Facebook stock plunges in biggest one-day drop in stock market history

The $119 billion drop has stirred up questions about the future of the social media giant as it grapples with big existential questions ranging from users' privacy to fake news.

Eric Thayer/Reuters/File
Monitors displays the Facebook, Inc. stock during morning trading at the NASDAQ Marketsite in New York. Thursday's Facebook stock shares dropped 19 percent, the biggest one-day drop in history.

Thursday's massacre of Facebook shares, which plunged 19 percent in the biggest one-day drop in history, answered one big question. The stock, it turns out, can fall every bit as fast as it rises.

But others await. Is this a temporary setback for the giant social network, or the start of a painful new journey? And does it portend similar trouble for other high-flying tech giants?

The Thursday stock collapse vaporized $119 billion of the company's market value. CEO Mark Zuckerberg saw his net worth fall by roughly $16 billion as a result.

Yet the decline merely returned Facebook shares to a level last seen in early May. At that point, the stock was still recovering from an earlier battering over a major privacy scandal. Investors had been piling into the stock ever since. In fact, on Wednesday the shares hit a new record high before retreating.

Late Wednesday, Facebook warned that its revenue growth will slow down significantly for at least the remainder of the year and that expenses will continue to skyrocket.

The earnings covered the company's first full quarter since the Cambridge Analytica privacy scandal erupted. But analysts attributed the user growth shortfall largely to European privacy rules that went into effect in May, not to the furor over the political consulting firm with ties to President Trump, which improperly accessed the data of tens millions of Facebook users.

Facebook continues to grapple with big existential questions, ranging from its users' privacy to tech addiction to how it deals with fake news and misinformation, hate speech, and extremism on its service.

Both the slower growth forecast and heavier spending reflect problems largely of Facebook's own making.

New European privacy rules, inspired in part by Facebook's relentless mining of its own users' data, are starting to hamper the company's advertising business. And the increased spending aims, among other things, to prevent a replay of the fake news and propaganda that Russian agents unleashed on an unguarded Facebook in an attempt to sway the 2016 presidential election.

Mr. Zuckerberg even noted during a call with analysts that "we're investing so much in security that it will significantly impact our profitability."

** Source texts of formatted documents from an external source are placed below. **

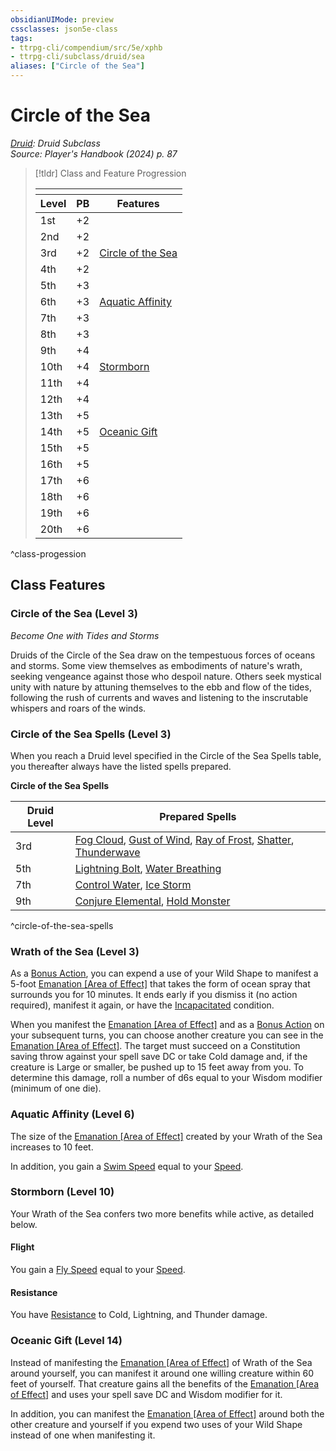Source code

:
 ```yaml
---
obsidianUIMode: preview
cssclasses: json5e-class
tags:
- ttrpg-cli/compendium/src/5e/xphb
- ttrpg-cli/subclass/druid/sea
aliases: ["Circle of the Sea"]
---
```

# Circle of the Sea
*[Druid](druid-xphb.md): Druid Subclass*  
*Source: Player's Handbook (2024) p. 87*  

> [!tldr] Class and Feature Progression
> 
> <table class="class-progression">
> <thead>
> <tr><th colspan='3'></th></tr>
> <tr class="class-progression"><th class"level">Level</th><th class"pb">PB</th><th class"feature">Features</th></tr>
> </thead><tbody>
> <tr class="class-progression"><td class"level">1st</td><td class"pb">+2</td><td class"feature"></td></tr>
> <tr class="class-progression"><td class"level">2nd</td><td class"pb">+2</td><td class"feature"></td></tr>
> <tr class="class-progression"><td class"level">3rd</td><td class"pb">+2</td><td class"feature"><a href='#Circle%20of%20the%20Sea%20(Level%203)'>Circle of the Sea</a></td></tr>
> <tr class="class-progression"><td class"level">4th</td><td class"pb">+2</td><td class"feature"></td></tr>
> <tr class="class-progression"><td class"level">5th</td><td class"pb">+3</td><td class"feature"></td></tr>
> <tr class="class-progression"><td class"level">6th</td><td class"pb">+3</td><td class"feature"><a href='#Aquatic%20Affinity%20(Level%206)'>Aquatic Affinity</a></td></tr>
> <tr class="class-progression"><td class"level">7th</td><td class"pb">+3</td><td class"feature"></td></tr>
> <tr class="class-progression"><td class"level">8th</td><td class"pb">+3</td><td class"feature"></td></tr>
> <tr class="class-progression"><td class"level">9th</td><td class"pb">+4</td><td class"feature"></td></tr>
> <tr class="class-progression"><td class"level">10th</td><td class"pb">+4</td><td class"feature"><a href='#Stormborn%20(Level%2010)'>Stormborn</a></td></tr>
> <tr class="class-progression"><td class"level">11th</td><td class"pb">+4</td><td class"feature"></td></tr>
> <tr class="class-progression"><td class"level">12th</td><td class"pb">+4</td><td class"feature"></td></tr>
> <tr class="class-progression"><td class"level">13th</td><td class"pb">+5</td><td class"feature"></td></tr>
> <tr class="class-progression"><td class"level">14th</td><td class"pb">+5</td><td class"feature"><a href='#Oceanic%20Gift%20(Level%2014)'>Oceanic Gift</a></td></tr>
> <tr class="class-progression"><td class"level">15th</td><td class"pb">+5</td><td class"feature"></td></tr>
> <tr class="class-progression"><td class"level">16th</td><td class"pb">+5</td><td class"feature"></td></tr>
> <tr class="class-progression"><td class"level">17th</td><td class"pb">+6</td><td class"feature"></td></tr>
> <tr class="class-progression"><td class"level">18th</td><td class"pb">+6</td><td class"feature"></td></tr>
> <tr class="class-progression"><td class"level">19th</td><td class"pb">+6</td><td class"feature"></td></tr>
> <tr class="class-progression"><td class"level">20th</td><td class"pb">+6</td><td class"feature"></td></tr>
> </tbody></table>
^class-progession


## Class Features

### Circle of the Sea (Level 3)

*Become One with Tides and Storms*

Druids of the Circle of the Sea draw on the tempestuous forces of oceans and storms. Some view themselves as embodiments of nature's wrath, seeking vengeance against those who despoil nature. Others seek mystical unity with nature by attuning themselves to the ebb and flow of the tides, following the rush of currents and waves and listening to the inscrutable whispers and roars of the winds.

### Circle of the Sea Spells (Level 3)

When you reach a Druid level specified in the Circle of the Sea Spells table, you thereafter always have the listed spells prepared.

**Circle of the Sea Spells**

| Druid Level | Prepared Spells |
|-------------|-----------------|
| 3rd | [Fog Cloud](3-Mechanics/CLI/spells/fog-cloud-xphb.md), [Gust of Wind](3-Mechanics/CLI/spells/gust-of-wind-xphb.md), [Ray of Frost](3-Mechanics/CLI/spells/ray-of-frost-xphb.md), [Shatter](3-Mechanics/CLI/spells/shatter-xphb.md), [Thunderwave](3-Mechanics/CLI/spells/thunderwave-xphb.md) |
| 5th | [Lightning Bolt](3-Mechanics/CLI/spells/lightning-bolt-xphb.md), [Water Breathing](3-Mechanics/CLI/spells/water-breathing-xphb.md) |
| 7th | [Control Water](3-Mechanics/CLI/spells/control-water-xphb.md), [Ice Storm](3-Mechanics/CLI/spells/ice-storm-xphb.md) |
| 9th | [Conjure Elemental](3-Mechanics/CLI/spells/conjure-elemental-xphb.md), [Hold Monster](3-Mechanics/CLI/spells/hold-monster-xphb.md) |
^circle-of-the-sea-spells

### Wrath of the Sea (Level 3)

As a [Bonus Action](3-Mechanics/CLI/rules/variant-rules/bonus-action-xphb.md), you can expend a use of your Wild Shape to manifest a 5-foot [Emanation [Area of Effect]](3-Mechanics/CLI/rules/variant-rules/emanation-area-of-effect-xphb.md) that takes the form of ocean spray that surrounds you for 10 minutes. It ends early if you dismiss it (no action required), manifest it again, or have the [Incapacitated](3-Mechanics/CLI/rules/conditions.md#Incapacitated) condition.

When you manifest the [Emanation [Area of Effect]](3-Mechanics/CLI/rules/variant-rules/emanation-area-of-effect-xphb.md) and as a [Bonus Action](3-Mechanics/CLI/rules/variant-rules/bonus-action-xphb.md) on your subsequent turns, you can choose another creature you can see in the [Emanation [Area of Effect]](3-Mechanics/CLI/rules/variant-rules/emanation-area-of-effect-xphb.md). The target must succeed on a Constitution saving throw against your spell save DC or take Cold damage and, if the creature is Large or smaller, be pushed up to 15 feet away from you. To determine this damage, roll a number of d6s equal to your Wisdom modifier (minimum of one die).

### Aquatic Affinity (Level 6)

The size of the [Emanation [Area of Effect]](3-Mechanics/CLI/rules/variant-rules/emanation-area-of-effect-xphb.md) created by your Wrath of the Sea increases to 10 feet.

In addition, you gain a [Swim Speed](3-Mechanics/CLI/rules/variant-rules/swim-speed-xphb.md) equal to your [Speed](3-Mechanics/CLI/rules/variant-rules/speed-xphb.md).

### Stormborn (Level 10)

Your Wrath of the Sea confers two more benefits while active, as detailed below.

#### Flight

You gain a [Fly Speed](3-Mechanics/CLI/rules/variant-rules/fly-speed-xphb.md) equal to your [Speed](3-Mechanics/CLI/rules/variant-rules/speed-xphb.md).

#### Resistance

You have [Resistance](3-Mechanics/CLI/rules/variant-rules/resistance-xphb.md) to Cold, Lightning, and Thunder damage.

### Oceanic Gift (Level 14)

Instead of manifesting the [Emanation [Area of Effect]](3-Mechanics/CLI/rules/variant-rules/emanation-area-of-effect-xphb.md) of Wrath of the Sea around yourself, you can manifest it around one willing creature within 60 feet of yourself. That creature gains all the benefits of the [Emanation [Area of Effect]](3-Mechanics/CLI/rules/variant-rules/emanation-area-of-effect-xphb.md) and uses your spell save DC and Wisdom modifier for it.

In addition, you can manifest the [Emanation [Area of Effect]](3-Mechanics/CLI/rules/variant-rules/emanation-area-of-effect-xphb.md) around both the other creature and yourself if you expend two uses of your Wild Shape instead of one when manifesting it.
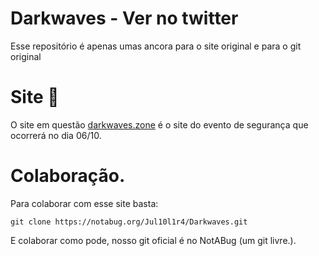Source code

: # Darkwaves - Ver no twitter
Esse repositório é apenas umas ancora para o site original e para o git original
# Site :metal:
O site  em questão [darkwaves.zone](http://darkwaves.zone/) é o site do evento de segurança que ocorrerá no dia 06/10.
# Colaboração.
Para colaborar com esse site basta:
```git
git clone https://notabug.org/Jul10l1r4/Darkwaves.git
```
E colaborar como pode, nosso git oficial é no NotABug (um git livre.).
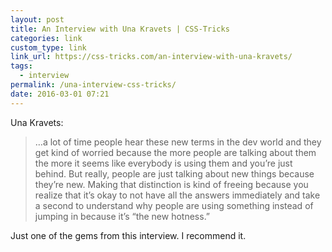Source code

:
 ```yaml
---
layout: post
title: An Interview with Una Kravets | CSS-Tricks
categories: link
custom_type: link
link_url: https://css-tricks.com/an-interview-with-una-kravets/
tags:
  - interview
permalink: /una-interview-css-tricks/
date: 2016-03-01 07:21
---
```

Una Kravets:

>…a lot of time people hear these new terms in the dev world and they get kind of worried because the more people are talking about them the more it seems like everybody is using them and you’re just behind. But really, people are just talking about new things because they’re new. Making that distinction is kind of freeing because you realize that it’s okay to not have all the answers immediately and take a second to understand why people are using something instead of jumping in because it’s “the new hotness.”

Just one of the gems from this interview. I recommend it.
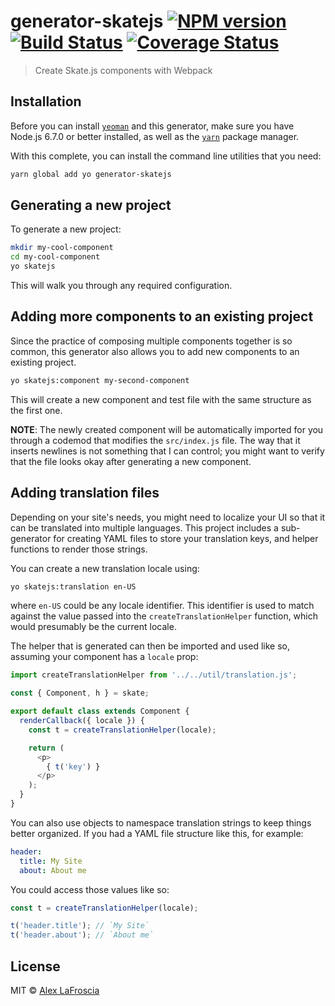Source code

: # generator-skatejs [![NPM version][npm-image]][npm-url] [![Build Status][travis-image]][travis-url] [![Coverage Status][coveralls-image]][coveralls-url]

> Create Skate.js components with Webpack

## Installation

Before you can install [`yeoman`][yeoman] and this generator, make sure you have Node.js 6.7.0 or better installed, as well as the [`yarn`][yarn] package manager.

With this complete, you can install the command line utilities that you need:

```bash
yarn global add yo generator-skatejs
```

## Generating a new project

To generate a new project:

```bash
mkdir my-cool-component
cd my-cool-component
yo skatejs
```

This will walk you through any required configuration.

## Adding more components to an existing project

Since the practice of composing multiple components together is so common, this generator also allows you to add new components to an existing project.

```bash
yo skatejs:component my-second-component
```

This will create a new component and test file with the same structure as the first one.

**NOTE**: The newly created component will be automatically imported for you through a codemod that modifies the `src/index.js` file.  The way that it inserts newlines is not something that I can control; you might want to verify that the file looks okay after generating a new component.

## Adding translation files

Depending on your site's needs, you might need to localize your UI so that it can be translated into multiple languages. This project includes a sub-generator for creating YAML files to store your translation keys, and helper functions to render those strings.

You can create a new translation locale using:

```bash
yo skatejs:translation en-US
```

where `en-US` could be any locale identifier. This identifier is used to match against the value passed into the `createTranslationHelper` function, which would presumably be the current locale.

The helper that is generated can then be imported and used like so, assuming your component has a `locale` prop:

```javascript
import createTranslationHelper from '../../util/translation.js';

const { Component, h } = skate;

export default class extends Component {
  renderCallback({ locale }) {
    const t = createTranslationHelper(locale);

    return (
      <p>
        { t('key') }
      </p>
    );
  }
}
```

You can also use objects to namespace translation strings to keep things better organized.  If you had a YAML file structure like this, for example:

```yaml
header:
  title: My Site
  about: About me
```

You could access those values like so:

```javascript
const t = createTranslationHelper(locale);

t('header.title'); // `My Site`
t('header.about'); // `About me`
```

## License

MIT © [Alex LaFroscia](alexlafroscia.com)


[npm-image]: https://badge.fury.io/js/generator-skatejs.svg
[npm-url]: https://npmjs.org/package/generator-skatejs
[travis-image]: https://travis-ci.org/alexlafroscia/generator-skatejs.svg?branch=master
[travis-url]: https://travis-ci.org/alexlafroscia/generator-skatejs
[coveralls-image]: https://coveralls.io/repos/github/alexlafroscia/generator-skatejs/badge.svg?branch=master
[coveralls-url]: https://coveralls.io/github/alexlafroscia/generator-skatejs?branch=master
[yeoman]: http://yeoman.io/
[yarn]: https://yarnpkg.com
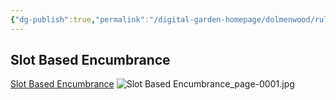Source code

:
 ```yaml
---
{"dg-publish":true,"permalink":"/digital-garden-homepage/dolmenwood/rules/slot-based-encumbrance/"}
---
```


## Slot Based Encumbrance

[Slot Based Encumbrance](https://necroticgnome.com/blogs/news/item-based-encumbrance-play-test)
![Slot Based Encumbrance_page-0001.jpg](/img/user/Digital%20Garden%20Homepage/Dolmenwood/Images-PDFs/Slot%20Based%20Encumbrance_page-0001.jpg)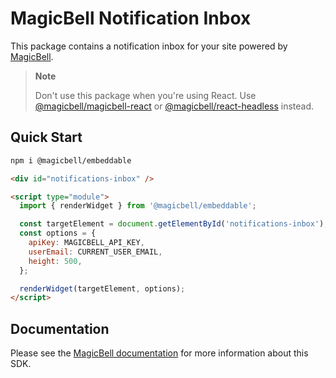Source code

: # MagicBell Notification Inbox

This package contains a notification inbox for your site powered by [MagicBell](https://magicbell.com).

> **Note**
>
> Don't use this package when you're using React. Use [@magicbell/magicbell-react](https://github.com/magicbell-io/magicbell-js/tree/main/packages/react) or [@magicbell/react-headless](https://github.com/magicbell-io/magicbell-js/tree/main/packages/react-headless) instead.

## Quick Start

```sh
npm i @magicbell/embeddable
```

```html
<div id="notifications-inbox" />

<script type="module">
  import { renderWidget } from '@magicbell/embeddable';

  const targetElement = document.getElementById('notifications-inbox');
  const options = {
    apiKey: MAGICBELL_API_KEY,
    userEmail: CURRENT_USER_EMAIL,
    height: 500,
  };

  renderWidget(targetElement, options);
</script>
```

## Documentation

Please see the [MagicBell documentation](https://magicbell.com/docs/libraries/embeddable) for more information about this SDK.
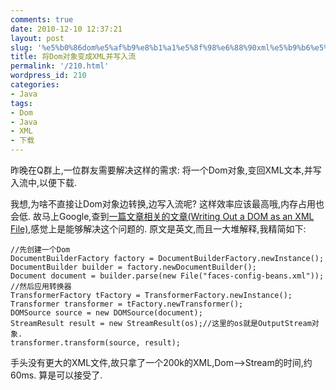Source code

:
 ```yaml
---
comments: true
date: 2010-12-10 12:37:21
layout: post
slug: '%e5%b0%86dom%e5%af%b9%e8%b1%a1%e5%8f%98%e6%88%90xml%e5%b9%b6%e5%86%99%e5%85%a5%e6%b5%81'
title: 将Dom对象变成XML并写入流
permalink: '/210.html'
wordpress_id: 210
categories:
- Java
tags:
- Dom
- Java
- XML
- 下载
---
```


昨晚在Q群上,一位群友需要解决这样的需求:
将一个Dom对象,变回XML文本,并写入流中,以便下载.

我想,为啥不直接让Dom对象边转换,边写入流呢? 这样效率应该最高哦,内存占用也会低.
故马上Google,查到[一篇文章相关的文章(Writing Out a DOM as an XML File)](http://download.oracle.com/javaee/1.4/tutorial/doc/JAXPXSLT4.html),感觉上是能够解决这个问题的.
原文是英文,而且一大堆解释,我精简如下:
 
    //先创建一个Dom
    DocumentBuilderFactory factory = DocumentBuilderFactory.newInstance();
    DocumentBuilder builder = factory.newDocumentBuilder();
    Document document = builder.parse(new File("faces-config-beans.xml"));
    //然后应用转换器
    TransformerFactory tFactory = TransformerFactory.newInstance();
    Transformer transformer = tFactory.newTransformer();
    DOMSource source = new DOMSource(document);
    StreamResult result = new StreamResult(os);//这里的os就是OutputStream对象.
    transformer.transform(source, result);
    
手头没有更大的XML文件,故只拿了一个200k的XML,Dom-->Stream的时间,约60ms. 算是可以接受了.

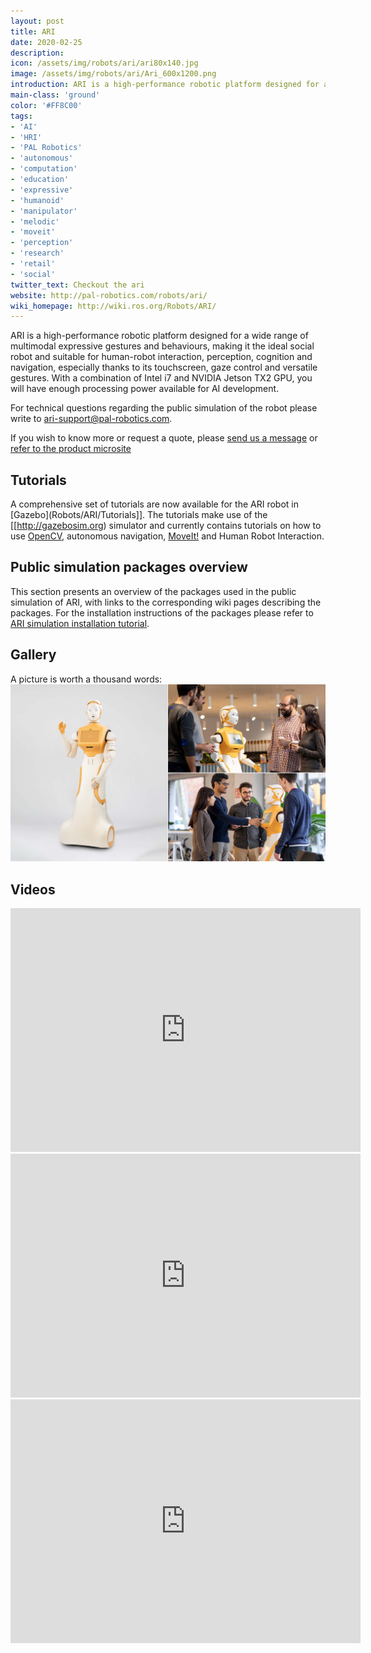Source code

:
 ```yaml
---
layout: post
title: ARI
date: 2020-02-25
description:
icon: /assets/img/robots/ari/ari80x140.jpg
image: /assets/img/robots/ari/Ari_600x1200.png
introduction: ARI is a high-performance robotic platform designed for a wide range of multimodal expressive gestures and behaviours, making it the ideal social robot and suitable for human-robot interaction, perception, cognition and navigation, especially thanks to its touchscreen, gaze control and versatile gestures. With a combination of Intel i7 and NVIDIA Jetson TX2 GPU, you will have enough processing power available for AI development.
main-class: 'ground'
color: '#FF8C00'
tags:
- 'AI'
- 'HRI'
- 'PAL Robotics'
- 'autonomous'
- 'computation'
- 'education'
- 'expressive'
- 'humanoid'
- 'manipulator'
- 'melodic'
- 'moveit'
- 'perception'
- 'research'
- 'retail'
- 'social'
twitter_text: Checkout the ari
website: http://pal-robotics.com/robots/ari/
wiki_homepage: http://wiki.ros.org/Robots/ARI/
---
```



ARI is a high-performance robotic platform designed for a wide range of multimodal expressive gestures and behaviours, making it the ideal social robot and suitable for human-robot interaction, perception, cognition and navigation, especially thanks to its touchscreen, gaze control and versatile gestures. With a combination of Intel i7 and NVIDIA Jetson TX2 GPU, you will have enough processing power available for AI development.

For technical questions regarding the public simulation of the robot please write to ari-support@pal-robotics.com.

If you wish to know more or request a quote, please [send us a message](http://pal-robotics.com/) or [refer to the product microsite](http://pal-robotics.com/robots/ari/) 



## Tutorials
A comprehensive set of tutorials are now available for the ARI robot in [Gazebo](Robots/ARI/Tutorials]]. The tutorials make use of the [[http://gazebosim.org) simulator and currently contains tutorials on how to use [OpenCV](http://opencv.org), autonomous navigation, [MoveIt!](http://moveit.ros.org) and Human Robot Interaction.

## Public simulation packages overview

This section presents an overview of the packages used in the public simulation of ARI, with links to the corresponding wiki pages describing the packages. For the installation instructions of the packages please refer to [ARI simulation installation tutorial](http://wiki.ros.org/Robots/ARI/Tutorials/Installation/ARISimulation).

## Gallery
A picture is worth a thousand words:
![ARI Gallery](/assets/img/robots/ari/ARI_gallery.jpg)

## Videos

<iframe width="560" height="390" src="https://www.youtube.com/embed/ii2f4LUxqJ8" title="YouTube video player" frameborder="0" allow="accelerometer; autoplay; clipboard-write; encrypted-media; gyroscope; picture-in-picture" allowfullscreen></iframe>

<iframe width="560" height="390" src="https://www.youtube.com/embed/oY9OolA7r4Q" title="YouTube video player" frameborder="0" allow="accelerometer; autoplay; clipboard-write; encrypted-media; gyroscope; picture-in-picture" allowfullscreen></iframe>

<iframe width="560" height="390" src="https://www.youtube.com/embed/LZuL8lTHrBQ" title="YouTube video player" frameborder="0" allow="accelerometer; autoplay; clipboard-write; encrypted-media; gyroscope; picture-in-picture" allowfullscreen></iframe>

Overall, technology giants – Facebook, Apple, Google, Amazon, and others – have enjoyed almost unprecedented growth in revenue and stock price for years. They have seemed unstoppable, even in the face of regulatory pressure, user dissatisfaction, and broader existential questions about their impact on society. Technology companies account for six of the 10 biggest companies in the S&P 500 Index.

Some see the Facebook selloff as clear evidence that nothing can grow forever, especially not the world's biggest companies, especially not at the rate of nimble, promising startups. Facebook revenue is still growing at a rate double that of Twitter. A decade ago, almost no one could have imagined that Facebook would have more than 2 billion users, much less that its family of apps – Instagram, WhatsApp, and Messenger – would also count members in the billions.

"Nobody knows where the top is, where that growth slows down," said Phil Bak, CEO of Exponential ETFs and a former managing director of the New York Stock Exchange who said he's been warning investors of a potential sell-off in large tech stocks.

Things could get rougher still. Those European privacy regulations, known as the General Data Privacy Regulation, or GDPR, went into effect with just one month left in the second quarter. That means Facebook could feel its effects more strongly later this year.

For more than a year – ever since Zuckerberg published a 5,000 word manifesto arguing that Facebook needs to make the world a better place by bolstering civic engagement and addressing social ills – the company has seemed torn between its philosophical mission and its economic one. Wednesday may have been the first time this tension really broke into the open, probably because it threatened the one thing all investors care about: money.

Michael Connor, whose Open Mic group helps investors push tech companies to address privacy, abuse, and other issues, said it's "far too early" to see if Facebook's efforts to improve itself will prove fruitful. But the real question, he said, is whether the company can "continue to do what they are doing in the face of criticism from Wall Street."

Siva Vaidhyanathan, a media studies professor at the University of Virginia and author of the new book, "Antisocial Media: How Facebook Disconnects Us and Undermines Democracy," dismissed the significance of the stock plunge.

"Mark Zuckerberg isn't panicking," he said. "The Facebook board isn't panicking. Most of its large institutional investors aren't panicking. They know they're in it for the long game."

This story was reported by The Associated Press.